Figure 1. Timeline of oncolytic virus development from glioblastoma therapy

This schematic diagram lists viruses with oncolytic potential based on their first description in preclinical glioma studies starting in 1991. Subsequent major developments within one virus group are included. Viruses are color-coded based on their pathogenic background as human pathogen (orange), human vaccine (yellow), or non-human pathogen (blue).

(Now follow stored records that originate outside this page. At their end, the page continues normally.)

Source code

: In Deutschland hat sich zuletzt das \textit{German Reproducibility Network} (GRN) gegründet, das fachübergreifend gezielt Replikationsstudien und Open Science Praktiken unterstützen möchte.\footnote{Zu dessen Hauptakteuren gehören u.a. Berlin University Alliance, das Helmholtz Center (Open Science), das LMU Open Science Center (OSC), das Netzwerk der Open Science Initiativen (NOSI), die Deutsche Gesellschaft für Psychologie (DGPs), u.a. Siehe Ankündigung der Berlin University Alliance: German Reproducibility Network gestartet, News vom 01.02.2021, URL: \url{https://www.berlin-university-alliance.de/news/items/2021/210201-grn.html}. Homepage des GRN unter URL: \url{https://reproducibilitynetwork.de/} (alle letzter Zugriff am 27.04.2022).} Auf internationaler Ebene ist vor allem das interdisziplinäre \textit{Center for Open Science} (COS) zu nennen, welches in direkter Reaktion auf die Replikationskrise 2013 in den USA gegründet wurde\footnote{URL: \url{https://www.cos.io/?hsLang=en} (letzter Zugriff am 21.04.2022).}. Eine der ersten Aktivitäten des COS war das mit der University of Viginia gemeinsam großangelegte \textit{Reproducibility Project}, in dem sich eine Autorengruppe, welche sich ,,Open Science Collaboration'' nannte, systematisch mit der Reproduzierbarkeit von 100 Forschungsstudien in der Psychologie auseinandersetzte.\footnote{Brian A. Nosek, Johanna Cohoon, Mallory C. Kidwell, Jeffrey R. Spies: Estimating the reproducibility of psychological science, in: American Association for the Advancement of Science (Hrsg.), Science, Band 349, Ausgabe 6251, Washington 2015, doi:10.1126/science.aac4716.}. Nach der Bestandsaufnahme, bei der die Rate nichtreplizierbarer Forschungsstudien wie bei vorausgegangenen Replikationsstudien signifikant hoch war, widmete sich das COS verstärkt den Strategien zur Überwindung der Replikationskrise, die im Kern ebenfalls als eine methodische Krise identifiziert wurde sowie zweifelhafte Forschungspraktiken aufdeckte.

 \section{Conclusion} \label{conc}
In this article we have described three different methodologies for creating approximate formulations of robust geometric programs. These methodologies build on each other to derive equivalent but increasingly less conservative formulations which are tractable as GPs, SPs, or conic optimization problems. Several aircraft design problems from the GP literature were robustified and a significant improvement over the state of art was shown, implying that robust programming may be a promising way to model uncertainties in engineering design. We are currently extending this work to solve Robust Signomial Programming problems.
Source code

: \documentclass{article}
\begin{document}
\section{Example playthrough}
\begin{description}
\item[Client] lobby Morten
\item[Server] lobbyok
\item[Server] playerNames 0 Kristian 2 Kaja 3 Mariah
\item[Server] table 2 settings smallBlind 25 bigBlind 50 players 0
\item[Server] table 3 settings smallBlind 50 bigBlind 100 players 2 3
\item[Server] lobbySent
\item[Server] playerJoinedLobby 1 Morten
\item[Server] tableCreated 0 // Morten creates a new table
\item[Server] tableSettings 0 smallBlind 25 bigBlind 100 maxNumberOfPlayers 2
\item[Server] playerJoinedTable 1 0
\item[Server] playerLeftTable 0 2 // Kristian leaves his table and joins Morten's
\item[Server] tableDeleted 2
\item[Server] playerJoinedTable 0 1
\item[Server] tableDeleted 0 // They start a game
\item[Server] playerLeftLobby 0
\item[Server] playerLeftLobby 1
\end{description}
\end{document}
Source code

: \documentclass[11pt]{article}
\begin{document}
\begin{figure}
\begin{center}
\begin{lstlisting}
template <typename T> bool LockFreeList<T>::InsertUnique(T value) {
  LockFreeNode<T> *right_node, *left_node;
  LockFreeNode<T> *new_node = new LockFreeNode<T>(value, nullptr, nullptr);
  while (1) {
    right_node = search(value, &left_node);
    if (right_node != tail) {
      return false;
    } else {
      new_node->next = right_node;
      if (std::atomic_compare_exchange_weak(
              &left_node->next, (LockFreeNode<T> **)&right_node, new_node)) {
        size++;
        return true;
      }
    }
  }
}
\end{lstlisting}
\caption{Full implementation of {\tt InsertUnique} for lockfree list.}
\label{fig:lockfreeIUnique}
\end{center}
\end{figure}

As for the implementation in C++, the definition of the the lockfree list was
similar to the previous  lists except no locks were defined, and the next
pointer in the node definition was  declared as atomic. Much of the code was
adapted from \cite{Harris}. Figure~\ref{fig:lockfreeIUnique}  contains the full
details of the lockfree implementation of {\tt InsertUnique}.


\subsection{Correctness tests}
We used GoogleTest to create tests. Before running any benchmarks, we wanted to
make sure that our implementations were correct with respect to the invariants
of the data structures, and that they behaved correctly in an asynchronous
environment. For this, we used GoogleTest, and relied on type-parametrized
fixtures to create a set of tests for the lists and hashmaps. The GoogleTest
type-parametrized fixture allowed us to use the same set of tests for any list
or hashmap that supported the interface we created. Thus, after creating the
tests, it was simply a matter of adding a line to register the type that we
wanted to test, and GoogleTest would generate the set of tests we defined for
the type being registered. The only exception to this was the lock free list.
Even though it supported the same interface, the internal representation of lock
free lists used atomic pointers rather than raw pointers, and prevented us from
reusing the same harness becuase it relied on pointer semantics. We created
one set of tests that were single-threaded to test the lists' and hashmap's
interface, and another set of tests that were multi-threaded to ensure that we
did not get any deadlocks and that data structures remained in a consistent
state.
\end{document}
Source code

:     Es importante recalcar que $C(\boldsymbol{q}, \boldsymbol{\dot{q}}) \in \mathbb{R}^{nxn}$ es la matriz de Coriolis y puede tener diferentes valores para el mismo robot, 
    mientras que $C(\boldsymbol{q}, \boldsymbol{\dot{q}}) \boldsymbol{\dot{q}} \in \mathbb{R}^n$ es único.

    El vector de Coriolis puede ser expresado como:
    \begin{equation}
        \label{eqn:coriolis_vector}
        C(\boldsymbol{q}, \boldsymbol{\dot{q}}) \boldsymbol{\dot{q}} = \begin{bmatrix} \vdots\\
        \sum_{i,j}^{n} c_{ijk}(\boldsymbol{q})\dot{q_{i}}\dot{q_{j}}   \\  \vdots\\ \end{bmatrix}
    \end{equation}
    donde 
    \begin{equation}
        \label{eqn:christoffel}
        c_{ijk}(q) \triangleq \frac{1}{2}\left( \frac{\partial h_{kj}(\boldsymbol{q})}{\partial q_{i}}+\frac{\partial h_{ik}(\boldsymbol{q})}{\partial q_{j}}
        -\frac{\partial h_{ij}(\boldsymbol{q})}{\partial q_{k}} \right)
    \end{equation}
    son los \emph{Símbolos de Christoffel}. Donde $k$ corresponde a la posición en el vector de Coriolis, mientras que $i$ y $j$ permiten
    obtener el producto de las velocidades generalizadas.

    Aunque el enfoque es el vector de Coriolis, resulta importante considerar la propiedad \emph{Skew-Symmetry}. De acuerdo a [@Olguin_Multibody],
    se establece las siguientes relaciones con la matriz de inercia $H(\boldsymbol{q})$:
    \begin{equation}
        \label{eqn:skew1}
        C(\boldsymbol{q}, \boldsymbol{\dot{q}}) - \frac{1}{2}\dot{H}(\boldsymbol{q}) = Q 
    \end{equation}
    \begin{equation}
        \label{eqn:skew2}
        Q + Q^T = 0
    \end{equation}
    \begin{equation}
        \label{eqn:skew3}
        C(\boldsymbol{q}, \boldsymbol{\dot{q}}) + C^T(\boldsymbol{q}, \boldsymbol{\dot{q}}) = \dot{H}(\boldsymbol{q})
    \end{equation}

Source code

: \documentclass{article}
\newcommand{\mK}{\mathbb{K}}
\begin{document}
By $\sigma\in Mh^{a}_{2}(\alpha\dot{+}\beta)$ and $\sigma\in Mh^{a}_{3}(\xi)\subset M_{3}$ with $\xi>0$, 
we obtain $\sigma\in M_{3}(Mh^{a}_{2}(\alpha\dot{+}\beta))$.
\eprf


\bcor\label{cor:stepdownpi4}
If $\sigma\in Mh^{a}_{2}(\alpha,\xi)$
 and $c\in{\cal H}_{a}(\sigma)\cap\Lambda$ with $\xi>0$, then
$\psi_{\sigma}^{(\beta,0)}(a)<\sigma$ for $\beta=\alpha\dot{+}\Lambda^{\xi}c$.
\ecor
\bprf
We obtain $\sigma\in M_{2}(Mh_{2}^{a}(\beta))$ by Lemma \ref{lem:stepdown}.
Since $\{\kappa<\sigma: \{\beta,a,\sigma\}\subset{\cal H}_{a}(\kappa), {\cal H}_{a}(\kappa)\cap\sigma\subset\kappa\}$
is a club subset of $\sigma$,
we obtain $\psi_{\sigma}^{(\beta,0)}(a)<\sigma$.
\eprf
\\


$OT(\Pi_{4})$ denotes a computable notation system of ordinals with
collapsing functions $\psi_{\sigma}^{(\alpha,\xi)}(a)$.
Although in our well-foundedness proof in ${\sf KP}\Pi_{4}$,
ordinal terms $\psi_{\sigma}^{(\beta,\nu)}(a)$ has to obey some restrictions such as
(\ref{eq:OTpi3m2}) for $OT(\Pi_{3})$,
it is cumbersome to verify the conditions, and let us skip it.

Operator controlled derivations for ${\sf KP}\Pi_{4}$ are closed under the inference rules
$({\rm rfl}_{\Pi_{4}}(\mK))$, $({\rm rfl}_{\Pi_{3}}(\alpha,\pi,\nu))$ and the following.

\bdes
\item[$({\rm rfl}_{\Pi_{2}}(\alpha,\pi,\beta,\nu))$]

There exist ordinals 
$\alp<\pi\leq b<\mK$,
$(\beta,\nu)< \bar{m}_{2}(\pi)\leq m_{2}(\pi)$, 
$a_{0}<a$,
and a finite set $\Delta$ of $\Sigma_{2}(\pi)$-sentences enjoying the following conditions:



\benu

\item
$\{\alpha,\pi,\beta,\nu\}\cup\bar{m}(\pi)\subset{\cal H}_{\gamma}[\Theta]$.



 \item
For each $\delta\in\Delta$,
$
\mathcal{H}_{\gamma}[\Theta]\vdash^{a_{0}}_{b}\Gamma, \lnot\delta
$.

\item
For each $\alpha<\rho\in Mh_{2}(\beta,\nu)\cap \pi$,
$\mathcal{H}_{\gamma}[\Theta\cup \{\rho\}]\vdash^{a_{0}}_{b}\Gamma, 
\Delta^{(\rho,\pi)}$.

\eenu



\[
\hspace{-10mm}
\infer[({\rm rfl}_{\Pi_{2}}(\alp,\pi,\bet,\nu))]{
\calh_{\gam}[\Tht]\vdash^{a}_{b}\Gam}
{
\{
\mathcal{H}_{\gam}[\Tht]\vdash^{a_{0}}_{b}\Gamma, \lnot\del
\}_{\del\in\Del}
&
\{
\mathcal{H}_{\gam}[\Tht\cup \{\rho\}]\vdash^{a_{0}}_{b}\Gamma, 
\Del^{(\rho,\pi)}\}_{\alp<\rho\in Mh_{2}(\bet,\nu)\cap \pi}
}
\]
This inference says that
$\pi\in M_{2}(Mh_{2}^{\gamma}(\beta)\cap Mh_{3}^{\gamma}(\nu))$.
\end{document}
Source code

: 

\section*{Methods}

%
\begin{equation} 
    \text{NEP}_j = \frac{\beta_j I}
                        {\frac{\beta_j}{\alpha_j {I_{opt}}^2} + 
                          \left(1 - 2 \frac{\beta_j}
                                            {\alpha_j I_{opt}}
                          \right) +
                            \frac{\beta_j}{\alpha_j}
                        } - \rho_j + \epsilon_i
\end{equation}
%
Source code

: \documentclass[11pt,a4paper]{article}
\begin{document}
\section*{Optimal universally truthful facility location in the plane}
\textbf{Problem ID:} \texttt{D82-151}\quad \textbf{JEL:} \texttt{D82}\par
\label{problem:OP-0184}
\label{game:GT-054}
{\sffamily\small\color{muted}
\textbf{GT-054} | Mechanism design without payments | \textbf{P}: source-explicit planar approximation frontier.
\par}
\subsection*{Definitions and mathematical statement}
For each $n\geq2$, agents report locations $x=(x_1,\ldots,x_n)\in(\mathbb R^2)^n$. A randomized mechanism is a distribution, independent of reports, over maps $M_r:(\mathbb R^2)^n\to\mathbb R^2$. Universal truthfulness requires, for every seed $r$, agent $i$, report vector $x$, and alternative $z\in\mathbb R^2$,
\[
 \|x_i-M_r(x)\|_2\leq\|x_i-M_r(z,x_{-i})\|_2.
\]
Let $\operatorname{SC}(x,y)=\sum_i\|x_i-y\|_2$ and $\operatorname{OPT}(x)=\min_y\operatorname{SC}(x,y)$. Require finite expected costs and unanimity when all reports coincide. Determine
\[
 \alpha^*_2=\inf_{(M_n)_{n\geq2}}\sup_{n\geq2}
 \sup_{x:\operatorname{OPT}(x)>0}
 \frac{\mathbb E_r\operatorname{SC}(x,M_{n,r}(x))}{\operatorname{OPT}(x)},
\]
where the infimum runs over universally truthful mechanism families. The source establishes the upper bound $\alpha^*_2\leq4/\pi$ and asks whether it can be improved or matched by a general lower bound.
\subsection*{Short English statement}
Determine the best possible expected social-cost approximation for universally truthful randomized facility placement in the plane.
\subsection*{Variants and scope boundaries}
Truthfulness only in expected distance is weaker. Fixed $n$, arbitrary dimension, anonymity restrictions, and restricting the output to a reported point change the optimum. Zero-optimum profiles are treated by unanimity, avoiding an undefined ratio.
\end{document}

Figure 2. Mechanisms for selective oncotropism and oncolysis

Molecular mechanisms determining tumor-selective viral infection and replication are grouped schematically based on the cellular compartment of tumor-virus interaction. (I) Extracellular compartment. Some oncolytic viruses (OVs) can exert selective tumor suppression through induction of cytokine production. OV’s can selectively attack vasculature in tumors and tumor-associated matrix proteases can augment virus attack. (II) Tumor cell membrane. Naturally occurring oncotropic viruses bind to tumor-associated surface receptors. OVs can be engineered to enhance tropism to aberrant tumor receptors. (III) Cytosol. Tumors with aberrant signaling cascades (RAS) and antiviral defense (PKR and IFN) can be targeted by a number of OVs. (IV) Nucleus. Activated cell cycle and nucleotide synthesis in transformed cells enable replication of gene-deleted OV mutants. Expression of viral genes can be engineered to be under control of tumor-specific promoters. Abbreviations: IL, interleukin; GM-CSF, Granulocyte-macrophage colony-stimulating factor; LCMV, lymphocytic choriomeningitis virus; PKR, protein kinase R; TK, thymidine kinase, GFAP, glial fibrillary acidic protein.